* [PROBLEM DETAILS]
The records that follow must be repeated exactly, except for their pictures.

* [DATASET RECORDS]
-- Opening Marker --

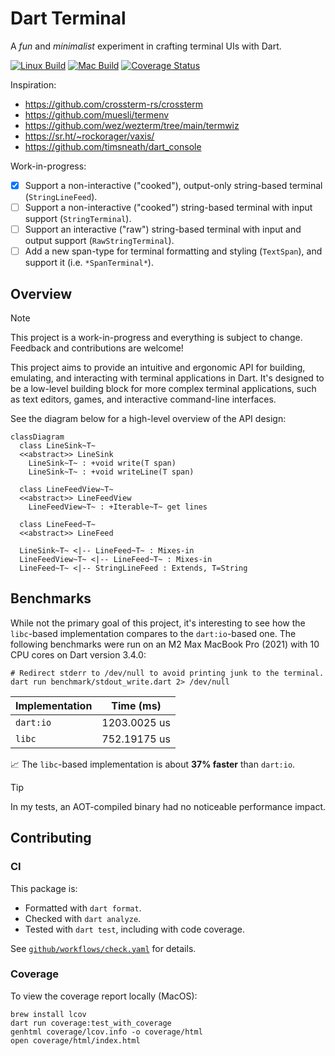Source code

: # Dart Terminal

A _fun_ and _minimalist_ experiment in crafting terminal UIs with Dart.

[![Linux Build](https://github.com/matanlurey/dt/actions/workflows/linux.yaml/badge.svg)](https://github.com/matanlurey/dt/actions/workflows/linux.yaml)
[![Mac Build](https://github.com/matanlurey/dt/actions/workflows/macos.yaml/badge.svg)](https://github.com/matanlurey/dt/actions/workflows/macos.yaml)
[![Coverage Status](https://coveralls.io/repos/github/matanlurey/dt/badge.svg?branch=main)](https://coveralls.io/github/matanlurey/dt?branch=main)

Inspiration:

- <https://github.com/crossterm-rs/crossterm>
- <https://github.com/muesli/termenv>
- <https://github.com/wez/wezterm/tree/main/termwiz>
- <https://sr.ht/~rockorager/vaxis/>
- <https://github.com/timsneath/dart_console>

Work-in-progress:

- [x] Support a non-interactive ("cooked"), output-only string-based terminal
  (`StringLineFeed`).
- [ ] Support a non-interactive ("cooked") string-based terminal with input
  support (`StringTerminal`).
- [ ] Support an interactive ("raw") string-based terminal with input and output
  support (`RawStringTerminal`).
- [ ] Add a new span-type for terminal formatting and styling (`TextSpan`), and
  support it (i.e. `*SpanTerminal*`).

## Overview

> [!NOTE]
> This project is a work-in-progress and everything is subject to change.
> Feedback and contributions are welcome!

This project aims to provide an intuitive and ergonomic API for building,
emulating, and interacting with terminal applications in Dart. It's designed to
be a low-level building block for more complex terminal applications, such as
text editors, games, and interactive command-line interfaces.

See the diagram below for a high-level overview of the API design:

```mermaid
classDiagram
  class LineSink~T~
  <<abstract>> LineSink
    LineSink~T~ : +void write(T span)
    LineSink~T~ : +void writeLine(T span)

  class LineFeedView~T~
  <<abstract>> LineFeedView
    LineFeedView~T~ : +Iterable~T~ get lines

  class LineFeed~T~
  <<abstract>> LineFeed
  
  LineSink~T~ <|-- LineFeed~T~ : Mixes-in
  LineFeedView~T~ <|-- LineFeed~T~ : Mixes-in
  LineFeed~T~ <|-- StringLineFeed : Extends, T=String
```

<!--
```mermaid
classDiagram
  class TerminalView~T~
  <<abstract>> TerminalView
    TerminalView~T~ : +Cursor get cursor
    TerminalView~T~ : +Iterable~T~ get lines
  
  class TerminalSink~T~
  <<abstract>> TerminalSink
    TerminalSink~T~ : +void write(T span)
    TerminalSink~T~ : +void writeLine(T span)

  class TerminalBuffer~T~
  <<abstract>> TerminalBuffer

  TerminalView~T~ <|-- TerminalBuffer~T~ : Extends
  TerminalSink~T~ <|-- TerminalBuffer~T~ : Mixes-in
  TerminalBuffer~T~ <|-- StringTerminalBuffer : Extends, T=String

  class LineEditor~T~
  <<abstract>> LineEditor
    LineEditor~T~ : +LineCursor get cursor
    LineEditor~T~ : +void backspace()
    LineEditor~T~ : +void delete()

  class Terminal~T~
  <<abstract>> Terminal

  LineEditor~T~ <|-- Terminal~T~ : Mixes-in
  TerminalSink~T~ <|-- Terminal~T~ : Mixes-in
  TerminalView~T~ <|-- Terminal~T~ : Extends
  Terminal~T~ <|-- StringTerminal : Extends, T=String

  class TerminalController~T~
  <<abstract>> TerminalController
    TerminalController~T~ : +void clear()
    TerminalController~T~ : +ScreenCursor get cursor

  class RawTerminal~T~
  <<abstract>> RawTerminal

  Terminal~T~ <|-- RawTerminal~T~ : Extends
  TerminalController~T~ <|-- RawTerminal~T~ : Mixes-in
  RawTerminal~T~ <|-- RawStringTerminal : Extends, T=String
```
-->

## Benchmarks

While not the primary goal of this project, it's interesting to see how the
`libc`-based implementation compares to the `dart:io`-based one. The following
benchmarks were run on an M2 Max MacBook Pro (2021) with 10 CPU cores on Dart
version 3.4.0:

```shell
# Redirect stderr to /dev/null to avoid printing junk to the terminal.
dart run benchmark/stdout_write.dart 2> /dev/null
```

| Implementation | Time (ms)       |
| -------------- | --------------- |
| `dart:io`      |  1203.0025 us   |
| `libc`         |  752.19175 us   |

📈 The `libc`-based implementation is about **37% faster** than `dart:io`.

> [!TIP]
> In my tests, an AOT-compiled binary had no noticeable performance impact.

## Contributing

### CI

This package is:

- Formatted with `dart format`.
- Checked with `dart analyze`.
- Tested with `dart test`, including with code coverage.

See [`github/workflows/check.yaml`](./.github/workflows/check.yaml) for details.

### Coverage

To view the coverage report locally (MacOS):

```shell
brew install lcov
dart run coverage:test_with_coverage
genhtml coverage/lcov.info -o coverage/html
open coverage/html/index.html
```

-- Closing Marker --

* [WRITTEN REPLY]
Source code

: # Dart Terminal

A _fun_ and _minimalist_ experiment in crafting terminal UIs with Dart.

[![Linux Build](https://github.com/matanlurey/dt/actions/workflows/linux.yaml/badge.svg)](https://github.com/matanlurey/dt/actions/workflows/linux.yaml)
[![Mac Build](https://github.com/matanlurey/dt/actions/workflows/macos.yaml/badge.svg)](https://github.com/matanlurey/dt/actions/workflows/macos.yaml)
[![Coverage Status](https://coveralls.io/repos/github/matanlurey/dt/badge.svg?branch=main)](https://coveralls.io/github/matanlurey/dt?branch=main)

Inspiration:

- <https://github.com/crossterm-rs/crossterm>
- <https://github.com/muesli/termenv>
- <https://github.com/wez/wezterm/tree/main/termwiz>
- <https://sr.ht/~rockorager/vaxis/>
- <https://github.com/timsneath/dart_console>

Work-in-progress:

- [x] Support a non-interactive ("cooked"), output-only string-based terminal
  (`StringLineFeed`).
- [ ] Support a non-interactive ("cooked") string-based terminal with input
  support (`StringTerminal`).
- [ ] Support an interactive ("raw") string-based terminal with input and output
  support (`RawStringTerminal`).
- [ ] Add a new span-type for terminal formatting and styling (`TextSpan`), and
  support it (i.e. `*SpanTerminal*`).

## Overview

> [!NOTE]
> This project is a work-in-progress and everything is subject to change.
> Feedback and contributions are welcome!

This project aims to provide an intuitive and ergonomic API for building,
emulating, and interacting with terminal applications in Dart. It's designed to
be a low-level building block for more complex terminal applications, such as
text editors, games, and interactive command-line interfaces.

See the diagram below for a high-level overview of the API design:

```mermaid
classDiagram
  class LineSink~T~
  <<abstract>> LineSink
    LineSink~T~ : +void write(T span)
    LineSink~T~ : +void writeLine(T span)

  class LineFeedView~T~
  <<abstract>> LineFeedView
    LineFeedView~T~ : +Iterable~T~ get lines

  class LineFeed~T~
  <<abstract>> LineFeed
  
  LineSink~T~ <|-- LineFeed~T~ : Mixes-in
  LineFeedView~T~ <|-- LineFeed~T~ : Mixes-in
  LineFeed~T~ <|-- StringLineFeed : Extends, T=String
```

<!--
```mermaid
classDiagram
  class TerminalView~T~
  <<abstract>> TerminalView
    TerminalView~T~ : +Cursor get cursor
    TerminalView~T~ : +Iterable~T~ get lines
  
  class TerminalSink~T~
  <<abstract>> TerminalSink
    TerminalSink~T~ : +void write(T span)
    TerminalSink~T~ : +void writeLine(T span)

  class TerminalBuffer~T~
  <<abstract>> TerminalBuffer

  TerminalView~T~ <|-- TerminalBuffer~T~ : Extends
  TerminalSink~T~ <|-- TerminalBuffer~T~ : Mixes-in
  TerminalBuffer~T~ <|-- StringTerminalBuffer : Extends, T=String

  class LineEditor~T~
  <<abstract>> LineEditor
    LineEditor~T~ : +LineCursor get cursor
    LineEditor~T~ : +void backspace()
    LineEditor~T~ : +void delete()

  class Terminal~T~
  <<abstract>> Terminal

  LineEditor~T~ <|-- Terminal~T~ : Mixes-in
  TerminalSink~T~ <|-- Terminal~T~ : Mixes-in
  TerminalView~T~ <|-- Terminal~T~ : Extends
  Terminal~T~ <|-- StringTerminal : Extends, T=String

  class TerminalController~T~
  <<abstract>> TerminalController
    TerminalController~T~ : +void clear()
    TerminalController~T~ : +ScreenCursor get cursor

  class RawTerminal~T~
  <<abstract>> RawTerminal

  Terminal~T~ <|-- RawTerminal~T~ : Extends
  TerminalController~T~ <|-- RawTerminal~T~ : Mixes-in
  RawTerminal~T~ <|-- RawStringTerminal : Extends, T=String
```
-->

## Benchmarks

While not the primary goal of this project, it's interesting to see how the
`libc`-based implementation compares to the `dart:io`-based one. The following
benchmarks were run on an M2 Max MacBook Pro (2021) with 10 CPU cores on Dart
version 3.4.0:

```shell
# Redirect stderr to /dev/null to avoid printing junk to the terminal.
dart run benchmark/stdout_write.dart 2> /dev/null
```

| Implementation | Time (ms)       |
| -------------- | --------------- |
| `dart:io`      |  1203.0025 us   |
| `libc`         |  752.19175 us   |

📈 The `libc`-based implementation is about **37% faster** than `dart:io`.

> [!TIP]
> In my tests, an AOT-compiled binary had no noticeable performance impact.

## Contributing

### CI

This package is:

- Formatted with `dart format`.
- Checked with `dart analyze`.
- Tested with `dart test`, including with code coverage.

See [`github/workflows/check.yaml`](./.github/workflows/check.yaml) for details.

### Coverage

To view the coverage report locally (MacOS):

```shell
brew install lcov
dart run coverage:test_with_coverage
genhtml coverage/lcov.info -o coverage/html
open coverage/html/index.html
```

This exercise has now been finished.